**Activity:**
Please copy each line of the listing that includes the string "without".

**Dataset content:**
========================================================================

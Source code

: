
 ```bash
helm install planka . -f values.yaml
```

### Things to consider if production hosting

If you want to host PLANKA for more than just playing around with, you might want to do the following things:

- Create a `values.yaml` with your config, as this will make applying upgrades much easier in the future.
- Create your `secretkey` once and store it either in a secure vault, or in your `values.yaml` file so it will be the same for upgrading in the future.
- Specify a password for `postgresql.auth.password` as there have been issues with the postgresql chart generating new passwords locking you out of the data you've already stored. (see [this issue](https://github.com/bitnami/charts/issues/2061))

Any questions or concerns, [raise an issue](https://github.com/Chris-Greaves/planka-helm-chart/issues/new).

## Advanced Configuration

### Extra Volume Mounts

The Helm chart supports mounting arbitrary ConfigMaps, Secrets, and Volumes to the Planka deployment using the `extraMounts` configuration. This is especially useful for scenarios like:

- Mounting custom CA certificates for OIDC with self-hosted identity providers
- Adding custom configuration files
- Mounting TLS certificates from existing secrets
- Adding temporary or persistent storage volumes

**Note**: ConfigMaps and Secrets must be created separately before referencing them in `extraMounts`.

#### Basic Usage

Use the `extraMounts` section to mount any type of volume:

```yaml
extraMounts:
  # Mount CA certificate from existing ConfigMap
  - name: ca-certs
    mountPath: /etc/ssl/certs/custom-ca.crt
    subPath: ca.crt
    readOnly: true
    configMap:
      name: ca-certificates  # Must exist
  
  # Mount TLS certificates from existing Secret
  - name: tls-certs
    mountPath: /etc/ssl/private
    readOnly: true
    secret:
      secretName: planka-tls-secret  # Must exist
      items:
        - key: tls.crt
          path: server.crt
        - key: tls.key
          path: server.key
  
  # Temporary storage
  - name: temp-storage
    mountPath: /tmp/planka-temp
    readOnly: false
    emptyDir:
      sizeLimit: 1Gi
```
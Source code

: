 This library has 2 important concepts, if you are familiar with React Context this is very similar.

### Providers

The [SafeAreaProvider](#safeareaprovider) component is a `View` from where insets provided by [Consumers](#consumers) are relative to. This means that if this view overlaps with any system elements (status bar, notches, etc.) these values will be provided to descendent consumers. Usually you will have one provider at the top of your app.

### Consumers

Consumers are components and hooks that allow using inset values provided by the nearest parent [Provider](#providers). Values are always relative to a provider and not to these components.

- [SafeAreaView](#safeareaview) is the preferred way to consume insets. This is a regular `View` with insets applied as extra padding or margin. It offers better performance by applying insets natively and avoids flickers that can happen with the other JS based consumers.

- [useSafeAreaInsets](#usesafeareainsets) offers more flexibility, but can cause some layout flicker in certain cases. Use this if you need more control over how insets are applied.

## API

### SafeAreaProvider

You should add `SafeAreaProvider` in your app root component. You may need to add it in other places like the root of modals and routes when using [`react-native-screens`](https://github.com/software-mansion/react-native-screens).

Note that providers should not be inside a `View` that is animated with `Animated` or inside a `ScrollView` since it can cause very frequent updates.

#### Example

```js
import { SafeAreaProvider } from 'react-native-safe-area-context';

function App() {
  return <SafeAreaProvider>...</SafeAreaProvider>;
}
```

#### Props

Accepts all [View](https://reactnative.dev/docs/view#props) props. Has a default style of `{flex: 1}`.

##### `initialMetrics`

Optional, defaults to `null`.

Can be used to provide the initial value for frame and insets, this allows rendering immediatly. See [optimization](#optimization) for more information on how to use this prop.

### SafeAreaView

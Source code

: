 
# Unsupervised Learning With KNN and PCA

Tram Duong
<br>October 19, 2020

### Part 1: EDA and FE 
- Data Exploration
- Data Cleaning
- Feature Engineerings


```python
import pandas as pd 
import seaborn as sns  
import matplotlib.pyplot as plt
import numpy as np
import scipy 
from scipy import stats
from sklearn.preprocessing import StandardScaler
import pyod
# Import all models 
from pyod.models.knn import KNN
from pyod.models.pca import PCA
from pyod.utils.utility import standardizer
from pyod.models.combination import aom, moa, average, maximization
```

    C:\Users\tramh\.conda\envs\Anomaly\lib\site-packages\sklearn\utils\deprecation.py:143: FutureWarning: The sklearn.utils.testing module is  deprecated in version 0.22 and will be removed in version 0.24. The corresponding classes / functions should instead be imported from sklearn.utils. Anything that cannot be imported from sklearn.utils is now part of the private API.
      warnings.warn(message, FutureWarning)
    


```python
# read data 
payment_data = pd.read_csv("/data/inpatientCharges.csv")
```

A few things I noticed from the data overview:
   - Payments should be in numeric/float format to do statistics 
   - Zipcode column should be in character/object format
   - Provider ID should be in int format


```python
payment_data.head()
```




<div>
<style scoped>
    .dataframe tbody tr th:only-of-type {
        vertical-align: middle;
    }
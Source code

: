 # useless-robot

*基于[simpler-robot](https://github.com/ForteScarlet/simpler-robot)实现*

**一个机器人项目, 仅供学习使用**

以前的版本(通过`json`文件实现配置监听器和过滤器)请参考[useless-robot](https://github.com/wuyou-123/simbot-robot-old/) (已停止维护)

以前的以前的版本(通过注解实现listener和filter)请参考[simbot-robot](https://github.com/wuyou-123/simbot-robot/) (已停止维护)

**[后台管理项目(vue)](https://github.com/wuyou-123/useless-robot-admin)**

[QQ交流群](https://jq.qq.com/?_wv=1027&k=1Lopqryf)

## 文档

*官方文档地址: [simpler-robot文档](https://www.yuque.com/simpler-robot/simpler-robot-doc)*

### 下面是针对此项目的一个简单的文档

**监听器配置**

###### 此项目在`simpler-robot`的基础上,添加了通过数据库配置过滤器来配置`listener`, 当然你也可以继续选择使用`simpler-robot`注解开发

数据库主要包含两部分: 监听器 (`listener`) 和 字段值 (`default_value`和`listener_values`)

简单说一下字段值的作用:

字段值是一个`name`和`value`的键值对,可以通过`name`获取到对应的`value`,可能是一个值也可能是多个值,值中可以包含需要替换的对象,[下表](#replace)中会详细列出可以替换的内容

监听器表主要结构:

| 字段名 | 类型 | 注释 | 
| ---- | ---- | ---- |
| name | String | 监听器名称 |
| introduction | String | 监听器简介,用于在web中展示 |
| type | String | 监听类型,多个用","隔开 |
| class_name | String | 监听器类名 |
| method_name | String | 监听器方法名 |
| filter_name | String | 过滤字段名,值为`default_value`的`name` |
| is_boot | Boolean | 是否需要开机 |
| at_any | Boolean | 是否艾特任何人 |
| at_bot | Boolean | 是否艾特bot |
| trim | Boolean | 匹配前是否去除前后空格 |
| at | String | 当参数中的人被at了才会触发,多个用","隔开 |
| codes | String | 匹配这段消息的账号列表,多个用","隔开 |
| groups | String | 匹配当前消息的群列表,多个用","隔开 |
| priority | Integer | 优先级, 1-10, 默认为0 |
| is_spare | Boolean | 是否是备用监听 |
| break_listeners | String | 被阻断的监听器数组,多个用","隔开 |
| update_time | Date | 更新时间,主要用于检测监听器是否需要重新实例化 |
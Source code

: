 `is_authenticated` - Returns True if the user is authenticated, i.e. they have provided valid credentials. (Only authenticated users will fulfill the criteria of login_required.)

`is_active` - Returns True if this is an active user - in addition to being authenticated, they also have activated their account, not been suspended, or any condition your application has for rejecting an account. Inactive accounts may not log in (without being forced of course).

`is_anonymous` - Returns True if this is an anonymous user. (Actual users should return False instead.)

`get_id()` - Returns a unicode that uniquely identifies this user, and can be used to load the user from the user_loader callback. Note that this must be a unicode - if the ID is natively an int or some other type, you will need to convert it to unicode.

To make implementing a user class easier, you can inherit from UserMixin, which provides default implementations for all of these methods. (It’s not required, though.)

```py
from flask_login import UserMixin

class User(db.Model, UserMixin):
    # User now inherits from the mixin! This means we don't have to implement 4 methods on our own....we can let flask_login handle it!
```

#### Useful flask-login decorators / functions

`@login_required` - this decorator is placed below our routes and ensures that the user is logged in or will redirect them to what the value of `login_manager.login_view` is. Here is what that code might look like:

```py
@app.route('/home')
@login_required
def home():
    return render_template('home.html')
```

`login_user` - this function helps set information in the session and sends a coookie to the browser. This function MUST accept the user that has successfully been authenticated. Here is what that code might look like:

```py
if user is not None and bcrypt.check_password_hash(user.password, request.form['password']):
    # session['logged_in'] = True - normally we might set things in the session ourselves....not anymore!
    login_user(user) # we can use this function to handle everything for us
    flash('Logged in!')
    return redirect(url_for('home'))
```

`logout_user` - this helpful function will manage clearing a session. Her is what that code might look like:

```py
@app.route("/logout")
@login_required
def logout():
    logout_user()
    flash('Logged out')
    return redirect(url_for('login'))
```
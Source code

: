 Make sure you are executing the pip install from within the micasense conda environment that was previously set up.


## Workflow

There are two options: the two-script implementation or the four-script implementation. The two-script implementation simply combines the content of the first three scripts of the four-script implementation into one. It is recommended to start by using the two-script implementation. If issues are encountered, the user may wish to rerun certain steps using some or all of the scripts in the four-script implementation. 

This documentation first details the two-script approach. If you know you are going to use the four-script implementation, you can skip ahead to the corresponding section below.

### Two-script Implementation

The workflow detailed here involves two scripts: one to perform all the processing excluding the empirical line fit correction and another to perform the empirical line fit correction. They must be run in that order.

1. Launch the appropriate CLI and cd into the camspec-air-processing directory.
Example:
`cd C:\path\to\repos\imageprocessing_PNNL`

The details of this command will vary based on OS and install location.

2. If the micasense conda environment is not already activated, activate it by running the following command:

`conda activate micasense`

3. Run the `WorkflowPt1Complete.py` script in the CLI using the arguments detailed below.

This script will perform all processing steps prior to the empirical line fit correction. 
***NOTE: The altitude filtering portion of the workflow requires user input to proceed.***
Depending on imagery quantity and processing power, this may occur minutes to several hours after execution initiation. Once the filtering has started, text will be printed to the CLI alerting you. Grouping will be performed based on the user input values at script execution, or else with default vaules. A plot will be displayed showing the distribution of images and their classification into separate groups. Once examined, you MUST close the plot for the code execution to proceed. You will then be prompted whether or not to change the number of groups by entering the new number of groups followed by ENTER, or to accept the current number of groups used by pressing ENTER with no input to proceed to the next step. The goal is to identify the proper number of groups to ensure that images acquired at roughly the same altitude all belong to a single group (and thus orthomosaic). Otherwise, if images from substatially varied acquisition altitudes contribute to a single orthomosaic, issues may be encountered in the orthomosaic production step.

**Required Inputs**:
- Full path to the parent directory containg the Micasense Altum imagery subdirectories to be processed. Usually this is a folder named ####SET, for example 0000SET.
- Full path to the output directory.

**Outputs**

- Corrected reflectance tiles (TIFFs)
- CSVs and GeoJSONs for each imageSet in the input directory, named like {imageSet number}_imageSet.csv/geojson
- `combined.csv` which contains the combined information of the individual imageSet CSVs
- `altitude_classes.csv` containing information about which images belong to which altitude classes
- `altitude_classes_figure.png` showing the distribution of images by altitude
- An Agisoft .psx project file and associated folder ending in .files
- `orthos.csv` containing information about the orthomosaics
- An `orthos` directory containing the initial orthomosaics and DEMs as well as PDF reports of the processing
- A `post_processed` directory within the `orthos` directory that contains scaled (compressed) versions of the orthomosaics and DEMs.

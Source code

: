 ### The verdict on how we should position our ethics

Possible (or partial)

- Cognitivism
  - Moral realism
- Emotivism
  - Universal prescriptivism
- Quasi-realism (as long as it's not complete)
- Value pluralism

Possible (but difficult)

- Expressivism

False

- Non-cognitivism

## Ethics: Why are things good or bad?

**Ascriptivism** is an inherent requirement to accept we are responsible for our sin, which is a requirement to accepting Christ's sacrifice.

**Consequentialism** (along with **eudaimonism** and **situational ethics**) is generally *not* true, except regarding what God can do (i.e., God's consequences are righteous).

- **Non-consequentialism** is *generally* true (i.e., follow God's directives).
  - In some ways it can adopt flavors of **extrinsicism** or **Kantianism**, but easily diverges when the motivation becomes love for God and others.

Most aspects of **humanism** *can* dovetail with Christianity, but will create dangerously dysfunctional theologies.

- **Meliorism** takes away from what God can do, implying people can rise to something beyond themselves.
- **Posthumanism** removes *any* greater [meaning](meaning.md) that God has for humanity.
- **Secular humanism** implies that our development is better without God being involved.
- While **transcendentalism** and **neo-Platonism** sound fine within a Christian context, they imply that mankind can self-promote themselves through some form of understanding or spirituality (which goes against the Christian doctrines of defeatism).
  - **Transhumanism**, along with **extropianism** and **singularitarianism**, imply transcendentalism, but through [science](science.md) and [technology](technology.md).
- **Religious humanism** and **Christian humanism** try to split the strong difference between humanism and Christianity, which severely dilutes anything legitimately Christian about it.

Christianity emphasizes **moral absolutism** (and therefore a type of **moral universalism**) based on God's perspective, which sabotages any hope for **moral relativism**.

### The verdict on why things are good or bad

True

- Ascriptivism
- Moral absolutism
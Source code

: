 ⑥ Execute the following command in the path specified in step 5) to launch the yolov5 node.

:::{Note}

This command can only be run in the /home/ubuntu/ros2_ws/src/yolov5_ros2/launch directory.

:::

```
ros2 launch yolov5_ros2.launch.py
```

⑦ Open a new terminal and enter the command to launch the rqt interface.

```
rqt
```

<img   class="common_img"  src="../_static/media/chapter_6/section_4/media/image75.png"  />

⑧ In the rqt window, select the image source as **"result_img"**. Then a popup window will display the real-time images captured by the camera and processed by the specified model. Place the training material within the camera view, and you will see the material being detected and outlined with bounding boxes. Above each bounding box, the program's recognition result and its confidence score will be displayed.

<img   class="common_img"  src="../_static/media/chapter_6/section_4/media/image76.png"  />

========================================================================

**The answer:**
`is_active` - Returns True if this is an active user - in addition to being authenticated, they also have activated their account, not been suspended, or any condition your application has for rejecting an account. Inactive accounts may not log in (without being forced of course).
- **Secular humanism** implies that our development is better without God being involved.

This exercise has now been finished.